======== Supplied material ========
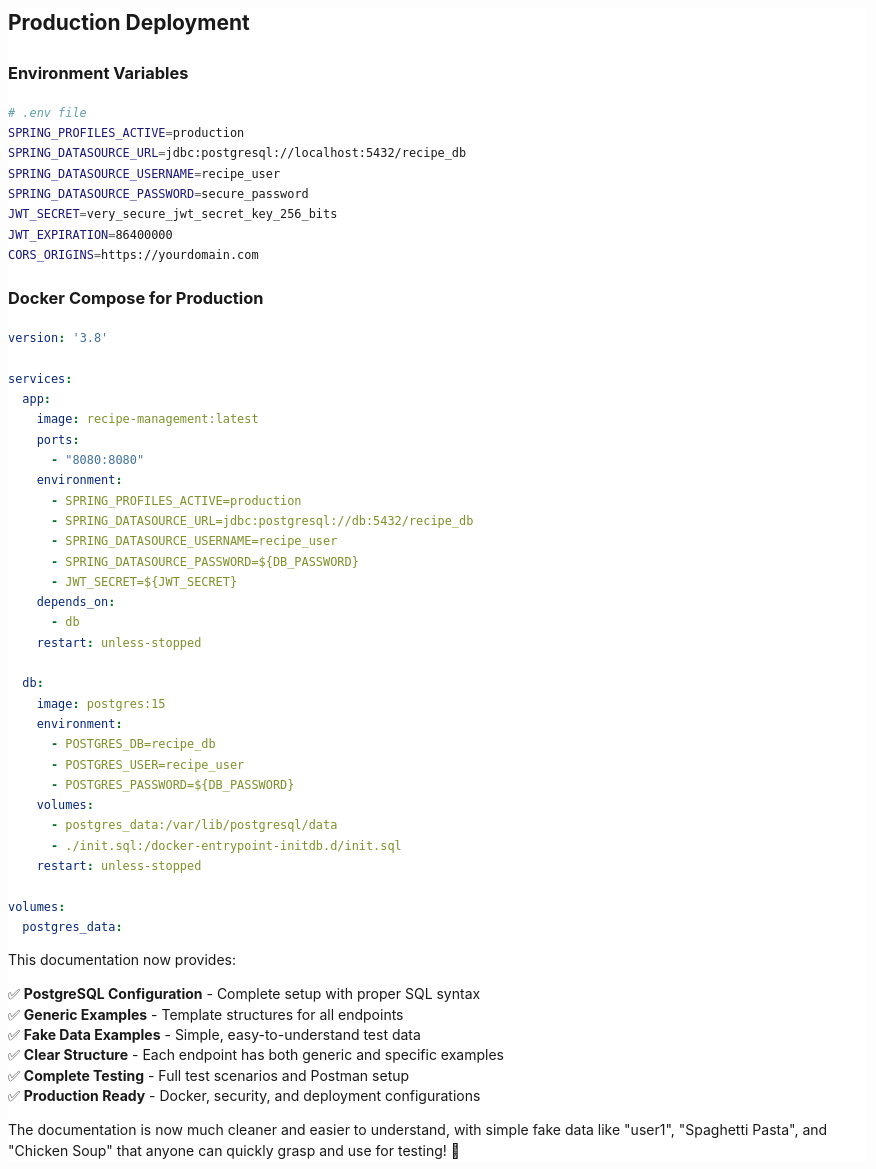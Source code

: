 ## Production Deployment

### Environment Variables
```bash
# .env file
SPRING_PROFILES_ACTIVE=production
SPRING_DATASOURCE_URL=jdbc:postgresql://localhost:5432/recipe_db
SPRING_DATASOURCE_USERNAME=recipe_user
SPRING_DATASOURCE_PASSWORD=secure_password
JWT_SECRET=very_secure_jwt_secret_key_256_bits
JWT_EXPIRATION=86400000
CORS_ORIGINS=https://yourdomain.com
```

### Docker Compose for Production
```yaml
version: '3.8'

services:
  app:
    image: recipe-management:latest
    ports:
      - "8080:8080"
    environment:
      - SPRING_PROFILES_ACTIVE=production
      - SPRING_DATASOURCE_URL=jdbc:postgresql://db:5432/recipe_db
      - SPRING_DATASOURCE_USERNAME=recipe_user
      - SPRING_DATASOURCE_PASSWORD=${DB_PASSWORD}
      - JWT_SECRET=${JWT_SECRET}
    depends_on:
      - db
    restart: unless-stopped

  db:
    image: postgres:15
    environment:
      - POSTGRES_DB=recipe_db
      - POSTGRES_USER=recipe_user
      - POSTGRES_PASSWORD=${DB_PASSWORD}
    volumes:
      - postgres_data:/var/lib/postgresql/data
      - ./init.sql:/docker-entrypoint-initdb.d/init.sql
    restart: unless-stopped

volumes:
  postgres_data:
```

This documentation now provides:

✅ **PostgreSQL Configuration** - Complete setup with proper SQL syntax  
✅ **Generic Examples** - Template structures for all endpoints  
✅ **Fake Data Examples** - Simple, easy-to-understand test data  
✅ **Clear Structure** - Each endpoint has both generic and specific examples  
✅ **Complete Testing** - Full test scenarios and Postman setup  
✅ **Production Ready** - Docker, security, and deployment configurations  

The documentation is now much cleaner and easier to understand, with simple fake data like "user1", "Spaghetti Pasta", and "Chicken Soup" that anyone can quickly grasp and use for testing! 🚀
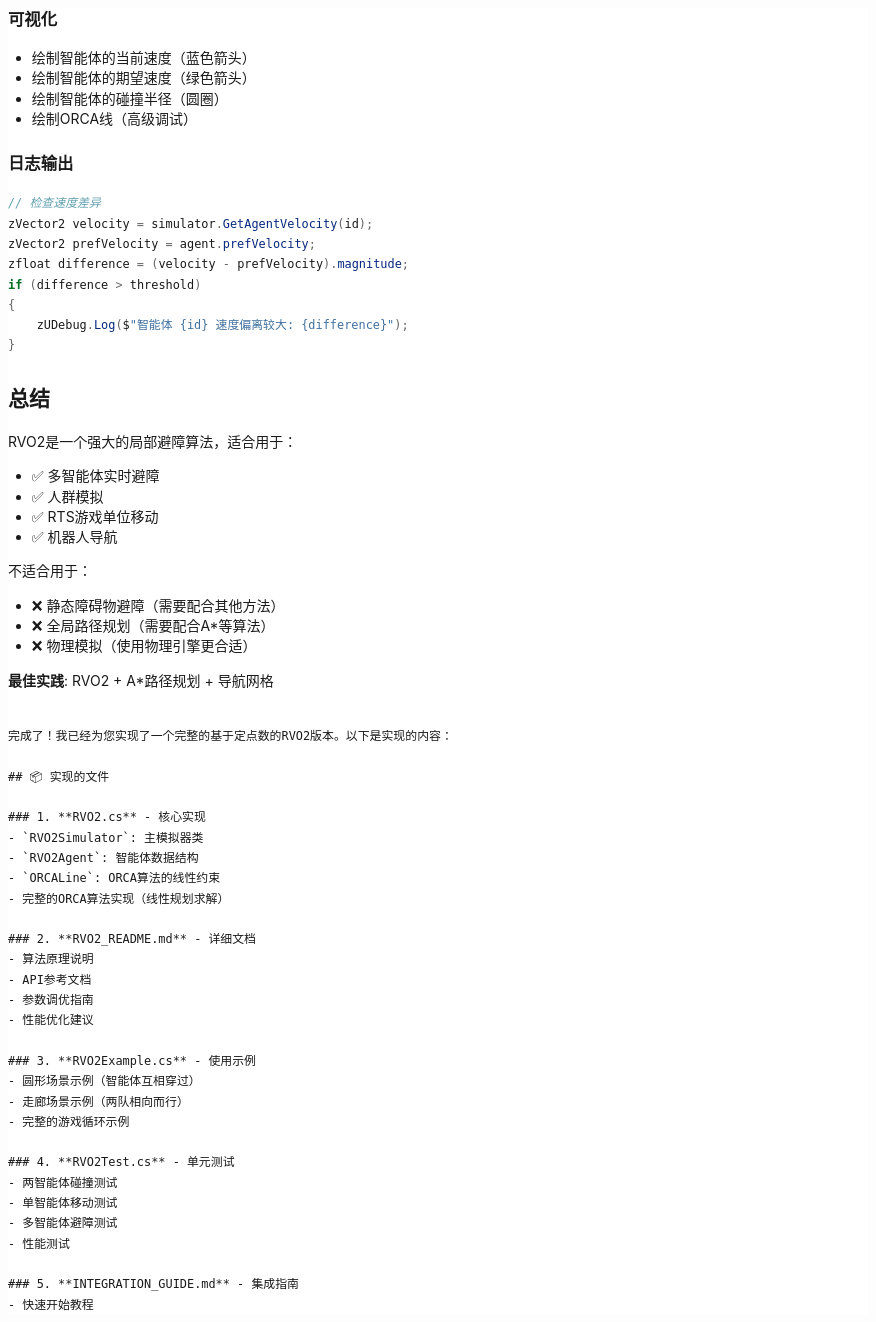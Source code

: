 ### 可视化
- 绘制智能体的当前速度（蓝色箭头）
- 绘制智能体的期望速度（绿色箭头）
- 绘制智能体的碰撞半径（圆圈）
- 绘制ORCA线（高级调试）

### 日志输出
```csharp
// 检查速度差异
zVector2 velocity = simulator.GetAgentVelocity(id);
zVector2 prefVelocity = agent.prefVelocity;
zfloat difference = (velocity - prefVelocity).magnitude;
if (difference > threshold)
{
    zUDebug.Log($"智能体 {id} 速度偏离较大: {difference}");
}
```

## 总结

RVO2是一个强大的局部避障算法，适合用于：
- ✅ 多智能体实时避障
- ✅ 人群模拟
- ✅ RTS游戏单位移动
- ✅ 机器人导航

不适合用于：
- ❌ 静态障碍物避障（需要配合其他方法）
- ❌ 全局路径规划（需要配合A*等算法）
- ❌ 物理模拟（使用物理引擎更合适）

**最佳实践**: RVO2 + A*路径规划 + 导航网格

```

完成了！我已经为您实现了一个完整的基于定点数的RVO2版本。以下是实现的内容：

## 📦 实现的文件

### 1. **RVO2.cs** - 核心实现
- `RVO2Simulator`: 主模拟器类
- `RVO2Agent`: 智能体数据结构
- `ORCALine`: ORCA算法的线性约束
- 完整的ORCA算法实现（线性规划求解）

### 2. **RVO2_README.md** - 详细文档
- 算法原理说明
- API参考文档
- 参数调优指南
- 性能优化建议

### 3. **RVO2Example.cs** - 使用示例
- 圆形场景示例（智能体互相穿过）
- 走廊场景示例（两队相向而行）
- 完整的游戏循环示例

### 4. **RVO2Test.cs** - 单元测试
- 两智能体碰撞测试
- 单智能体移动测试
- 多智能体避障测试
- 性能测试

### 5. **INTEGRATION_GUIDE.md** - 集成指南
- 快速开始教程
```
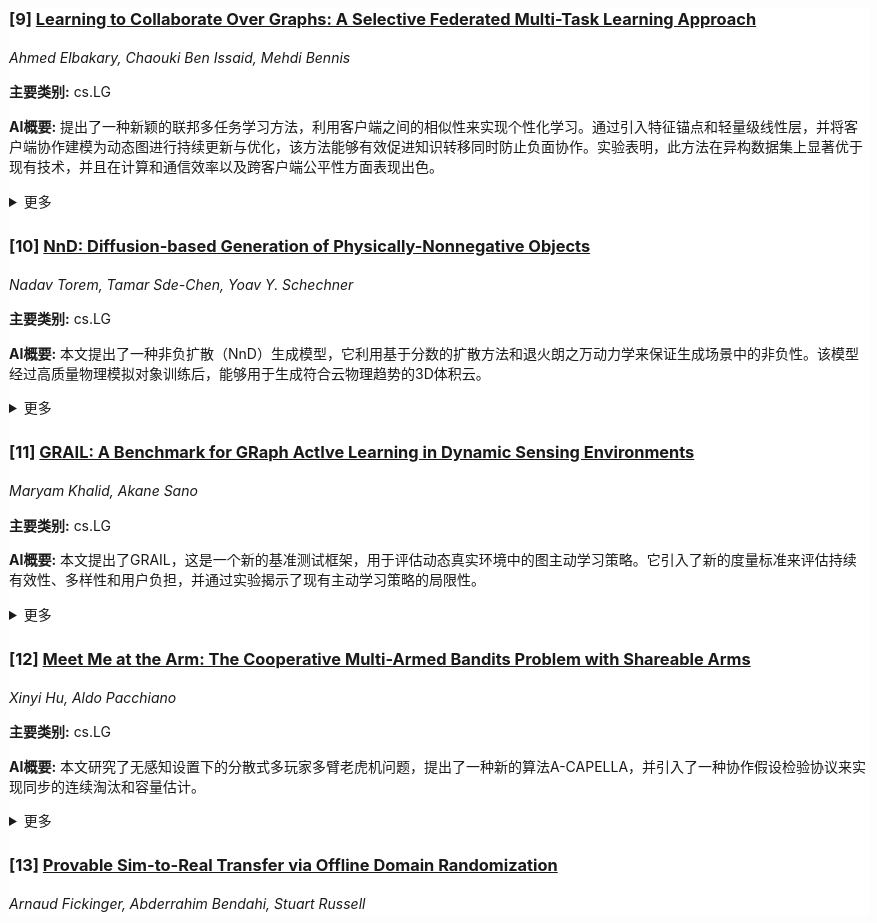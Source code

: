 
### [9] [Learning to Collaborate Over Graphs: A Selective Federated Multi-Task Learning Approach](https://arxiv.org/abs/2506.10102)
*Ahmed Elbakary, Chaouki Ben Issaid, Mehdi Bennis*

**主要类别:** cs.LG

**AI概要:** 提出了一种新颖的联邦多任务学习方法，利用客户端之间的相似性来实现个性化学习。通过引入特征锚点和轻量级线性层，并将客户端协作建模为动态图进行持续更新与优化，该方法能够有效促进知识转移同时防止负面协作。实验表明，此方法在异构数据集上显著优于现有技术，并且在计算和通信效率以及跨客户端公平性方面表现出色。


<details><summary>更多</summary></details>


### [10] [NnD: Diffusion-based Generation of Physically-Nonnegative Objects](https://arxiv.org/abs/2506.10112)
*Nadav Torem, Tamar Sde-Chen, Yoav Y. Schechner*

**主要类别:** cs.LG

**AI概要:** 本文提出了一种非负扩散（NnD）生成模型，它利用基于分数的扩散方法和退火朗之万动力学来保证生成场景中的非负性。该模型经过高质量物理模拟对象训练后，能够用于生成符合云物理趋势的3D体积云。


<details><summary>更多</summary></details>


### [11] [GRAIL: A Benchmark for GRaph ActIve Learning in Dynamic Sensing Environments](https://arxiv.org/abs/2506.10120)
*Maryam Khalid, Akane Sano*

**主要类别:** cs.LG

**AI概要:** 本文提出了GRAIL，这是一个新的基准测试框架，用于评估动态真实环境中的图主动学习策略。它引入了新的度量标准来评估持续有效性、多样性和用户负担，并通过实验揭示了现有主动学习策略的局限性。


<details><summary>更多</summary></details>


### [12] [Meet Me at the Arm: The Cooperative Multi-Armed Bandits Problem with Shareable Arms](https://arxiv.org/abs/2506.10127)
*Xinyi Hu, Aldo Pacchiano*

**主要类别:** cs.LG

**AI概要:** 本文研究了无感知设置下的分散式多玩家多臂老虎机问题，提出了一种新的算法A-CAPELLA，并引入了一种协作假设检验协议来实现同步的连续淘汰和容量估计。


<details><summary>更多</summary></details>


### [13] [Provable Sim-to-Real Transfer via Offline Domain Randomization](https://arxiv.org/abs/2506.10133)
*Arnaud Fickinger, Abderrahim Bendahi, Stuart Russell*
========
### Aim of the exercise:
Exact copies of the line with "Hu, Aldo Pacchiano*" and of every later line in the entries make up the whole answer.

### Answer section:
*Xinyi Hu, Aldo Pacchiano*

**主要类别:** cs.LG

**AI概要:** 本文研究了无感知设置下的分散式多玩家多臂老虎机问题，提出了一种新的算法A-CAPELLA，并引入了一种协作假设检验协议来实现同步的连续淘汰和容量估计。


<details><summary>更多</summary></details>


### [13] [Provable Sim-to-Real Transfer via Offline Domain Randomization](https://arxiv.org/abs/2506.10133)
*Arnaud Fickinger, Abderrahim Bendahi, Stuart Russell*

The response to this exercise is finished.